**Record set:**
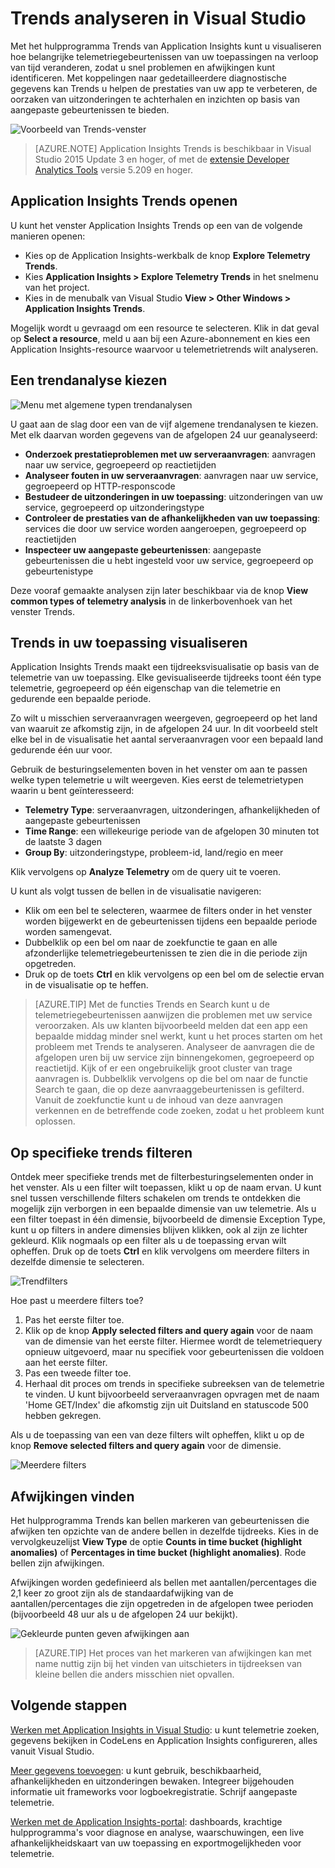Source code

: <properties
    pageTitle="Trends analyseren in Visual Studio | Microsoft Azure"
    description="In uw Application Insights-telemetrie in Visual Studio kunt u trends analyseren, visualiseren en verkennen."
    services="application-insights"
    documentationCenter=".net"
    authors="numberbycolors"
    manager="douge"/>

<tags
    ms.service="application-insights"
    ms.workload="tbd"
    ms.tgt_pltfrm="ibiza"
    ms.devlang="na"
    ms.topic="get-started-article"
    ms.date="07/14/2016"
    ms.author="daviste"/>

# Trends analyseren in Visual Studio

Met het hulpprogramma Trends van Application Insights kunt u visualiseren hoe belangrijke telemetriegebeurtenissen van uw toepassingen na verloop van tijd veranderen, zodat u snel problemen en afwijkingen kunt identificeren. Met koppelingen naar gedetailleerdere diagnostische gegevens kan Trends u helpen de prestaties van uw app te verbeteren, de oorzaken van uitzonderingen te achterhalen en inzichten op basis van aangepaste gebeurtenissen te bieden.

![Voorbeeld van Trends-venster](./media/app-insights-trends/app-insights-trends-hero-750.png)

> [AZURE.NOTE] Application Insights Trends is beschikbaar in Visual Studio 2015 Update 3 en hoger, of met de [extensie Developer Analytics Tools](https://visualstudiogallery.msdn.microsoft.com/82367b81-3f97-4de1-bbf1-eaf52ddc635a) versie 5.209 en hoger.

## Application Insights Trends openen

U kunt het venster Application Insights Trends op een van de volgende manieren openen:

* Kies op de Application Insights-werkbalk de knop **Explore Telemetry Trends**.
* Kies **Application Insights > Explore Telemetry Trends** in het snelmenu van het project.
* Kies in de menubalk van Visual Studio **View > Other Windows > Application Insights Trends**.

Mogelijk wordt u gevraagd om een resource te selecteren. Klik in dat geval op **Select a resource**, meld u aan bij een Azure-abonnement en kies een Application Insights-resource waarvoor u telemetrietrends wilt analyseren.

## Een trendanalyse kiezen

![Menu met algemene typen trendanalysen](./media/app-insights-trends/app-insights-trends-1-750.png)

U gaat aan de slag door een van de vijf algemene trendanalysen te kiezen. Met elk daarvan worden gegevens van de afgelopen 24 uur geanalyseerd:

* **Onderzoek prestatieproblemen met uw serveraanvragen**: aanvragen naar uw service, gegroepeerd op reactietijden
* **Analyseer fouten in uw serveraanvragen**: aanvragen naar uw service, gegroepeerd op HTTP-responscode
* **Bestudeer de uitzonderingen in uw toepassing**: uitzonderingen van uw service, gegroepeerd op uitzonderingstype
* **Controleer de prestaties van de afhankelijkheden van uw toepassing**: services die door uw service worden aangeroepen, gegroepeerd op reactietijden
* **Inspecteer uw aangepaste gebeurtenissen**: aangepaste gebeurtenissen die u hebt ingesteld voor uw service, gegroepeerd op gebeurtenistype

Deze vooraf gemaakte analysen zijn later beschikbaar via de knop **View common types of telemetry analysis** in de linkerbovenhoek van het venster Trends.

## Trends in uw toepassing visualiseren

Application Insights Trends maakt een tijdreeksvisualisatie op basis van de telemetrie van uw toepassing. Elke gevisualiseerde tijdreeks toont één type telemetrie, gegroepeerd op één eigenschap van die telemetrie en gedurende een bepaalde periode.

Zo wilt u misschien serveraanvragen weergeven, gegroepeerd op het land van waaruit ze afkomstig zijn, in de afgelopen 24 uur. In dit voorbeeld stelt elke bel in de visualisatie het aantal serveraanvragen voor een bepaald land gedurende één uur voor.

Gebruik de besturingselementen boven in het venster om aan te passen welke typen telemetrie u wilt weergeven. Kies eerst de telemetrietypen waarin u bent geïnteresseerd:

* **Telemetry Type**: serveraanvragen, uitzonderingen, afhankelijkheden of aangepaste gebeurtenissen
* **Time Range**: een willekeurige periode van de afgelopen 30 minuten tot de laatste 3 dagen
* **Group By**: uitzonderingstype, probleem-id, land/regio en meer

Klik vervolgens op **Analyze Telemetry** om de query uit te voeren.

U kunt als volgt tussen de bellen in de visualisatie navigeren:

* Klik om een bel te selecteren, waarmee de filters onder in het venster worden bijgewerkt en de gebeurtenissen tijdens een bepaalde periode worden samengevat.
* Dubbelklik op een bel om naar de zoekfunctie te gaan en alle afzonderlijke telemetriegebeurtenissen te zien die in die periode zijn opgetreden.
* Druk op de toets **Ctrl** en klik vervolgens op een bel om de selectie ervan in de visualisatie op te heffen.

> [AZURE.TIP] Met de functies Trends en Search kunt u de telemetriegebeurtenissen aanwijzen die problemen met uw service veroorzaken. Als uw klanten bijvoorbeeld melden dat een app een bepaalde middag minder snel werkt, kunt u het proces starten om het probleem met Trends te analyseren. Analyseer de aanvragen die de afgelopen uren bij uw service zijn binnengekomen, gegroepeerd op reactietijd. Kijk of er een ongebruikelijk groot cluster van trage aanvragen is. Dubbelklik vervolgens op die bel om naar de functie Search te gaan, die op deze aanvraaggebeurtenissen is gefilterd. Vanuit de zoekfunctie kunt u de inhoud van deze aanvragen verkennen en de betreffende code zoeken, zodat u het probleem kunt oplossen.

## Op specifieke trends filteren

Ontdek meer specifieke trends met de filterbesturingselementen onder in het venster. Als u een filter wilt toepassen, klikt u op de naam ervan. U kunt snel tussen verschillende filters schakelen om trends te ontdekken die mogelijk zijn verborgen in een bepaalde dimensie van uw telemetrie. Als u een filter toepast in één dimensie, bijvoorbeeld de dimensie Exception Type, kunt u op filters in andere dimensies blijven klikken, ook al zijn ze lichter gekleurd. Klik nogmaals op een filter als u de toepassing ervan wilt opheffen. Druk op de toets **Ctrl** en klik vervolgens om meerdere filters in dezelfde dimensie te selecteren.

![Trendfilters](./media/app-insights-trends/TrendsFiltering-750.png)

Hoe past u meerdere filters toe?

1. Pas het eerste filter toe.
2. Klik op de knop **Apply selected filters and query again** voor de naam van de dimensie van het eerste filter. Hiermee wordt de telemetriequery opnieuw uitgevoerd, maar nu specifiek voor gebeurtenissen die voldoen aan het eerste filter.
3. Pas een tweede filter toe.
4. Herhaal dit proces om trends in specifieke subreeksen van de telemetrie te vinden. U kunt bijvoorbeeld serveraanvragen opvragen met de naam 'Home GET/Index' die afkomstig zijn uit Duitsland en statuscode 500 hebben gekregen.

Als u de toepassing van een van deze filters wilt opheffen, klikt u op de knop **Remove selected filters and query again** voor de dimensie.

![Meerdere filters](./media/app-insights-trends/TrendsFiltering2-750.png)

## Afwijkingen vinden

Het hulpprogramma Trends kan bellen markeren van gebeurtenissen die afwijken ten opzichte van de andere bellen in dezelfde tijdreeks. Kies in de vervolgkeuzelijst **View Type** de optie **Counts in time bucket (highlight anomalies)** of **Percentages in time bucket (highlight anomalies)**. Rode bellen zijn afwijkingen.

Afwijkingen worden gedefinieerd als bellen met aantallen/percentages die 2,1 keer zo groot zijn als de standaardafwijking van de aantallen/percentages die zijn opgetreden in de afgelopen twee perioden (bijvoorbeeld 48 uur als u de afgelopen 24 uur bekijkt).

![Gekleurde punten geven afwijkingen aan](./media/app-insights-trends/TrendsAnomalies-750.png)

> [AZURE.TIP] Het proces van het markeren van afwijkingen kan met name nuttig zijn bij het vinden van uitschieters in tijdreeksen van kleine bellen die anders misschien niet opvallen.  

## <a name="next"></a>Volgende stappen


[Werken met Application Insights in Visual Studio](app-insights-visual-studio.md): u kunt telemetrie zoeken, gegevens bekijken in CodeLens en Application Insights configureren, alles vanuit Visual Studio.

[Meer gegevens toevoegen](app-insights-asp-net-more.md): u kunt gebruik, beschikbaarheid, afhankelijkheden en uitzonderingen bewaken. Integreer bijgehouden informatie uit frameworks voor logboekregistratie. Schrijf aangepaste telemetrie.

[Werken met de Application Insights-portal](app-insights-dashboards.md): dashboards, krachtige hulpprogramma's voor diagnose en analyse, waarschuwingen, een live afhankelijkheidskaart van uw toepassing en exportmogelijkheden voor telemetrie.



<!--HONumber=ago16_HO4-->


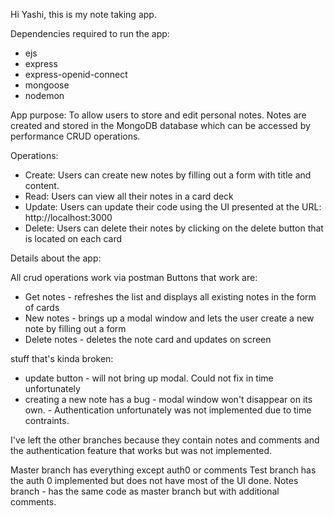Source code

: Hi Yashi, this is my note taking app.

Dependencies required to run the app:

- ejs
- express
- express-openid-connect
- mongoose
- nodemon

App purpose:
To allow users to store and edit personal notes. Notes are created and stored in the MongoDB database which can be accessed by performance CRUD operations.

Operations:

- Create: Users can create new notes by filling out a form with title and content.
- Read: Users can view all their notes in a card deck
- Update: Users can update their code using the UI presented at the URL: http://localhost:3000
- Delete: Users can delete their notes by clicking on the delete button that is located on each card

Details about the app:

All crud operations work via postman
Buttons that work are: 
- Get notes - refreshes the list and displays all existing notes in the form of cards 
- New notes - brings up a modal window and lets the user create a new note by filling out a form 
- Delete notes - deletes the note card and updates on screen

stuff that's kinda broken: 
- update button - will not bring up modal. Could not fix in time unfortunately 
- creating a new note has a bug - modal window won't disappear on its own. - Authentication unfortunately was not implemented due to time contraints.

I've left the other branches because they contain notes and comments and the authentication feature that works but was not implemented.

Master branch has everything except auth0 or comments Test branch has the auth 0 implemented but does not have most of the UI done. Notes branch - has the same code as master branch but with additional comments.
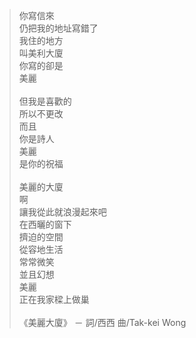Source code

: > 你寫信來 <br />
仍把我的地址寫錯了 <br />
我住的地方 <br />
叫美利大廈 <br />
你寫的卻是 <br />
美麗 <br /><br />
但我是喜歡的 <br />
所以不更改 <br />
而且 <br />
你是詩人 <br />
美麗 <br />
是你的祝福 <br /><br />
美麗的大廈 <br />
啊 <br />
讓我從此就浪漫起來吧 <br />
在西曬的窗下 <br />
擠迫的空間 <br />
從容地生活 <br />
常常微笑 <br />
並且幻想 <br />
美麗 <br />
正在我家樑上做巢 <br /> <br />
《美麗大廈》 － 詞/西西 曲/Tak-kei Wong
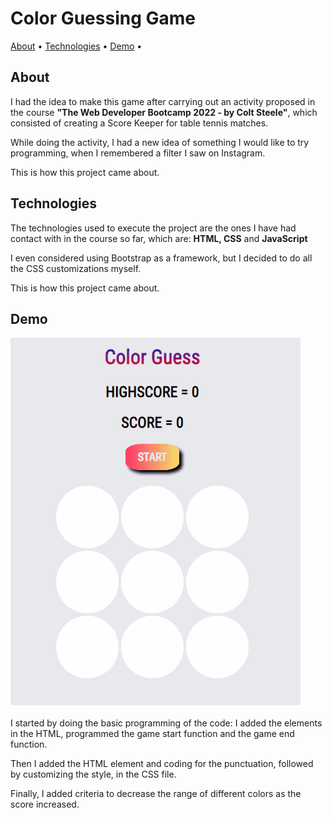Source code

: <h1>Color Guessing Game</h1>

<p>
<a href="#about">About</a> •
<a href="#technologies">Technologies</a> •
<a href="#demo">Demo</a> •
</p>
<section id="about">
<h2>About</h2>
<p>I had the idea to make this game after carrying out an activity proposed in the course <b>"The Web Developer Bootcamp 2022 - by Colt Steele"</b>, which consisted of creating a Score Keeper for table tennis matches.</p>
<p>While doing the activity, I had a new idea of ​​something I would like to try programming, when I remembered a filter I saw on Instagram.</p>
<p>This is how this project came about.</p>
</section>
<section id="technologies">
<h2>Technologies</h2>
<p>The technologies used to execute the project are the ones I have had contact with in the course so far, which are: <b>HTML, CSS</b> and <b>JavaScript</b></p>
<p>I even considered using Bootstrap as a framework, but I decided to do all the CSS customizations myself.</p>
<p>This is how this project came about.</p>
</section>
<h2>Demo</h2>
<p style="text-align:center"><div><img src="colorGuessing.gif" alt="A demonstration of game running"></div>
<br>
I started by doing the basic programming of the code: I added the elements in the HTML, programmed the game start function and the game end function.</p>
<p>Then I added the HTML element and coding for the punctuation, followed by customizing the style, in the CSS file.</p>
<p>Finally, I added criteria to decrease the range of different colors as the score increased.</p>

**Required work:** The expected answer is a copy of each line in the records that holds the word "started".

**Solved exercise:**
    ms.topic="get-started-article"
I started by doing the basic programming of the code: I added the elements in the HTML, programmed the game start function and the game end function.</p>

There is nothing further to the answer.